*Data for processing*
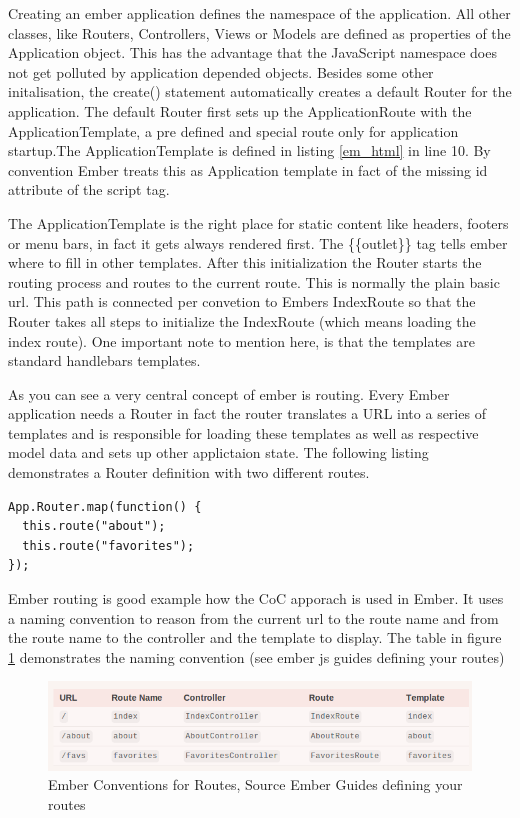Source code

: Creating an ember application defines the namespace of the application. All other classes, like Routers, Controllers, Views or Models are defined as properties of the Application object. This has the advantage that the JavaScript namespace does not get polluted by application depended objects. Besides some other initalisation, the create() statement automatically creates a default Router for the application. The default Router first sets up the ApplicationRoute with the ApplicationTemplate, a pre defined and special route only for application startup.The ApplicationTemplate is defined in listing \ref{em_html} in line 10. By convention Ember treats this as Application template in fact of the missing id attribute of the script tag. 

The ApplicationTemplate is the right place for static content like headers, footers or menu bars, in fact it gets always rendered first. The \{\{outlet\}\} tag tells ember where to fill in other templates. After this initialization the Router starts the routing process and routes to the current route. This is normally the plain basic url. This path is connected per convetion to Embers IndexRoute so that the Router takes all steps to initialize the IndexRoute (which means loading the index route). One important note to mention here, is that the templates are standard handlebars templates.

As you can see a very central concept of ember is routing. Every Ember application needs a Router in fact the router translates a URL into a series of templates and is responsible for loading these templates as well as respective model data and sets up other applictaion state. The following listing demonstrates a Router definition with two different routes. 
\begin{lstlisting}[caption=app.js]
App.Router.map(function() {
  this.route("about");
  this.route("favorites");
});
\end{lstlisting}

Ember routing is good example how the CoC apporach is used in Ember. It uses a naming convention to reason from the current url to the route name and from the route name to the controller and the template to display. The table in figure \ref{fig:ember_routes} demonstrates the naming convention (see ember js guides defining your routes)  

\begin{figure}
	\centering	\includegraphics[width=1.0\textwidth]{./img/ember_routes_conventions.png}
	\caption{Ember Conventions for Routes, Source Ember Guides defining your routes}
	\label{fig:ember_routes}
\end{figure}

*What you need to do*
Check every line of the data, and copy the ones that contain "this".

*Answer area*
: Creating an ember application defines the namespace of the application. All other classes, like Routers, Controllers, Views or Models are defined as properties of the Application object. This has the advantage that the JavaScript namespace does not get polluted by application depended objects. Besides some other initalisation, the create() statement automatically creates a default Router for the application. The default Router first sets up the ApplicationRoute with the ApplicationTemplate, a pre defined and special route only for application startup.The ApplicationTemplate is defined in listing \ref{em_html} in line 10. By convention Ember treats this as Application template in fact of the missing id attribute of the script tag. 
The ApplicationTemplate is the right place for static content like headers, footers or menu bars, in fact it gets always rendered first. The \{\{outlet\}\} tag tells ember where to fill in other templates. After this initialization the Router starts the routing process and routes to the current route. This is normally the plain basic url. This path is connected per convetion to Embers IndexRoute so that the Router takes all steps to initialize the IndexRoute (which means loading the index route). One important note to mention here, is that the templates are standard handlebars templates.
  this.route("about");
  this.route("favorites");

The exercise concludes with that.